═════ Data ═════

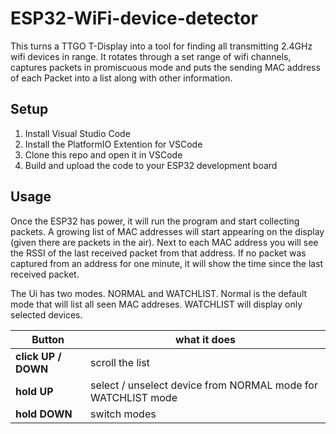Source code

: # ESP32-WiFi-device-detector

This turns a TTGO T-Display into a tool for finding all transmitting 2.4GHz wifi devices in range. It rotates through a set range of wifi channels, captures packets in promiscuous mode and puts the sending MAC address of each Packet into a list along with other information.

## Setup

1. Install Visual Studio Code
2. Install the PlatformIO Extention for VSCode
3. Clone this repo and open it in VSCode
4. Build and upload the code to your ESP32 development board

## Usage

Once the ESP32 has power, it will run the program and start collecting packets. A growing list of MAC addresses will start appearing on the display (given there are packets in the air). Next to each MAC address you will see the RSSI of the last received packet from that address. If no packet was captured from an address for one minute, it will show the time since the last received packet.

The Ui has two modes. NORMAL and WATCHLIST. Normal is the default mode that will list all seen MAC addreses. WATCHLIST will display only selected devices.

| Button | what it does |
|---|---|
| **click UP / DOWN** | scroll the list |
| **hold UP** | select / unselect device from NORMAL mode for WATCHLIST mode |
| **hold DOWN** | switch modes |
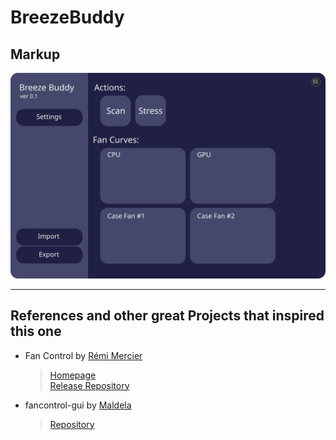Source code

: # BreezeBuddy

## Markup
![markup](design/markup.svg)

---

## References and other great Projects that inspired this one
- Fan Control by [Rémi Mercier](https://github.com/Rem0o)
  > [Homepage](https://getfancontrol.com/) <br/>
  > [Release Repository](https://github.com/Rem0o/FanControl.Releases)

- fancontrol-gui by [Maldela](https://github.com/Maldela)
  > [Repository](https://github.com/Maldela/fancontrol-gui)
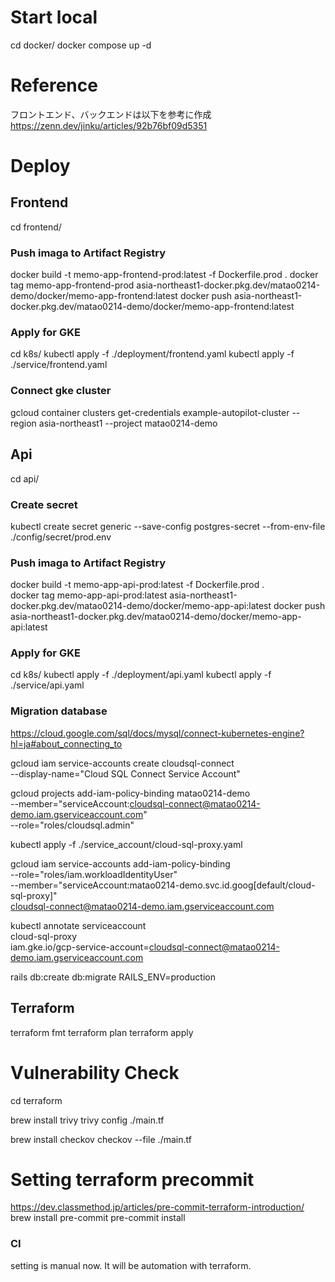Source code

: # Start local
cd docker/
docker compose up -d

# Reference
フロントエンド、バックエンドは以下を参考に作成
https://zenn.dev/jinku/articles/92b76bf09d5351

# Deploy
## Frontend
cd frontend/
### Push imaga to Artifact Registry
docker build -t memo-app-frontend-prod:latest -f Dockerfile.prod .
docker tag memo-app-frontend-prod asia-northeast1-docker.pkg.dev/matao0214-demo/docker/memo-app-frontend:latest
docker push asia-northeast1-docker.pkg.dev/matao0214-demo/docker/memo-app-frontend:latest
### Apply for GKE
cd k8s/
kubectl apply -f ./deployment/frontend.yaml
kubectl apply -f ./service/frontend.yaml

### Connect gke cluster
gcloud container clusters get-credentials example-autopilot-cluster --region asia-northeast1 --project matao0214-demo

## Api
cd api/

### Create secret
kubectl create secret generic --save-config postgres-secret --from-env-file ./config/secret/prod.env
### Push imaga to Artifact Registry
docker build -t memo-app-api-prod:latest -f Dockerfile.prod .      
docker tag memo-app-api-prod:latest asia-northeast1-docker.pkg.dev/matao0214-demo/docker/memo-app-api:latest
docker push asia-northeast1-docker.pkg.dev/matao0214-demo/docker/memo-app-api:latest
### Apply for GKE
cd k8s/
kubectl apply -f ./deployment/api.yaml
kubectl apply -f ./service/api.yaml

### Migration database
https://cloud.google.com/sql/docs/mysql/connect-kubernetes-engine?hl=ja#about_connecting_to

gcloud iam service-accounts create cloudsql-connect \
    --display-name="Cloud SQL Connect Service Account"

gcloud projects add-iam-policy-binding matao0214-demo \
    --member="serviceAccount:cloudsql-connect@matao0214-demo.iam.gserviceaccount.com" \
    --role="roles/cloudsql.admin"

kubectl apply -f ./service_account/cloud-sql-proxy.yaml

gcloud iam service-accounts add-iam-policy-binding \
--role="roles/iam.workloadIdentityUser" \
--member="serviceAccount:matao0214-demo.svc.id.goog[default/cloud-sql-proxy]" \
cloudsql-connect@matao0214-demo.iam.gserviceaccount.com

kubectl annotate serviceaccount \
cloud-sql-proxy \
iam.gke.io/gcp-service-account=cloudsql-connect@matao0214-demo.iam.gserviceaccount.com

rails db:create db:migrate RAILS_ENV=production

## Terraform
terraform fmt
terraform plan
terraform apply

# Vulnerability Check
cd terraform 

brew install trivy
trivy config ./main.tf 

brew install checkov
checkov --file ./main.tf 

# Setting terraform precommit
https://dev.classmethod.jp/articles/pre-commit-terraform-introduction/
brew install pre-commit
pre-commit install

### CI
setting is manual now. It will be automation with terraform.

═════

= What the exercise asks =
Every word of the data should be reproduced exactly; please omit any pictures.

= Response =
Source code

: # ESP32-WiFi-device-detector

This turns a TTGO T-Display into a tool for finding all transmitting 2.4GHz wifi devices in range. It rotates through a set range of wifi channels, captures packets in promiscuous mode and puts the sending MAC address of each Packet into a list along with other information.

## Setup

1. Install Visual Studio Code
2. Install the PlatformIO Extention for VSCode
3. Clone this repo and open it in VSCode
4. Build and upload the code to your ESP32 development board

## Usage

Once the ESP32 has power, it will run the program and start collecting packets. A growing list of MAC addresses will start appearing on the display (given there are packets in the air). Next to each MAC address you will see the RSSI of the last received packet from that address. If no packet was captured from an address for one minute, it will show the time since the last received packet.

The Ui has two modes. NORMAL and WATCHLIST. Normal is the default mode that will list all seen MAC addreses. WATCHLIST will display only selected devices.

| Button | what it does |
|---|---|
| **click UP / DOWN** | scroll the list |
| **hold UP** | select / unselect device from NORMAL mode for WATCHLIST mode |
| **hold DOWN** | switch modes |
Source code

: # BreezeBuddy

## Markup
![markup](design/markup.svg)

---

## References and other great Projects that inspired this one
- Fan Control by [Rémi Mercier](https://github.com/Rem0o)
  > [Homepage](https://getfancontrol.com/) <br/>
  > [Release Repository](https://github.com/Rem0o/FanControl.Releases)

- fancontrol-gui by [Maldela](https://github.com/Maldela)
  > [Repository](https://github.com/Maldela/fancontrol-gui)
Source code

: # Start local
cd docker/
docker compose up -d

# Reference
フロントエンド、バックエンドは以下を参考に作成
https://zenn.dev/jinku/articles/92b76bf09d5351

# Deploy
## Frontend
cd frontend/
### Push imaga to Artifact Registry
docker build -t memo-app-frontend-prod:latest -f Dockerfile.prod .
docker tag memo-app-frontend-prod asia-northeast1-docker.pkg.dev/matao0214-demo/docker/memo-app-frontend:latest
docker push asia-northeast1-docker.pkg.dev/matao0214-demo/docker/memo-app-frontend:latest
### Apply for GKE
cd k8s/
kubectl apply -f ./deployment/frontend.yaml
kubectl apply -f ./service/frontend.yaml

### Connect gke cluster
gcloud container clusters get-credentials example-autopilot-cluster --region asia-northeast1 --project matao0214-demo

## Api
cd api/

### Create secret
kubectl create secret generic --save-config postgres-secret --from-env-file ./config/secret/prod.env
### Push imaga to Artifact Registry
docker build -t memo-app-api-prod:latest -f Dockerfile.prod .      
docker tag memo-app-api-prod:latest asia-northeast1-docker.pkg.dev/matao0214-demo/docker/memo-app-api:latest
docker push asia-northeast1-docker.pkg.dev/matao0214-demo/docker/memo-app-api:latest
### Apply for GKE
cd k8s/
kubectl apply -f ./deployment/api.yaml
kubectl apply -f ./service/api.yaml

### Migration database
https://cloud.google.com/sql/docs/mysql/connect-kubernetes-engine?hl=ja#about_connecting_to

gcloud iam service-accounts create cloudsql-connect \
    --display-name="Cloud SQL Connect Service Account"

gcloud projects add-iam-policy-binding matao0214-demo \
    --member="serviceAccount:cloudsql-connect@matao0214-demo.iam.gserviceaccount.com" \
    --role="roles/cloudsql.admin"

kubectl apply -f ./service_account/cloud-sql-proxy.yaml

gcloud iam service-accounts add-iam-policy-binding \
--role="roles/iam.workloadIdentityUser" \
--member="serviceAccount:matao0214-demo.svc.id.goog[default/cloud-sql-proxy]" \
cloudsql-connect@matao0214-demo.iam.gserviceaccount.com

kubectl annotate serviceaccount \
cloud-sql-proxy \
iam.gke.io/gcp-service-account=cloudsql-connect@matao0214-demo.iam.gserviceaccount.com

rails db:create db:migrate RAILS_ENV=production

## Terraform
terraform fmt
terraform plan
terraform apply

# Vulnerability Check
cd terraform 

brew install trivy
trivy config ./main.tf 

brew install checkov
checkov --file ./main.tf 

# Setting terraform precommit
https://dev.classmethod.jp/articles/pre-commit-terraform-introduction/
brew install pre-commit
pre-commit install

### CI
setting is manual now. It will be automation with terraform.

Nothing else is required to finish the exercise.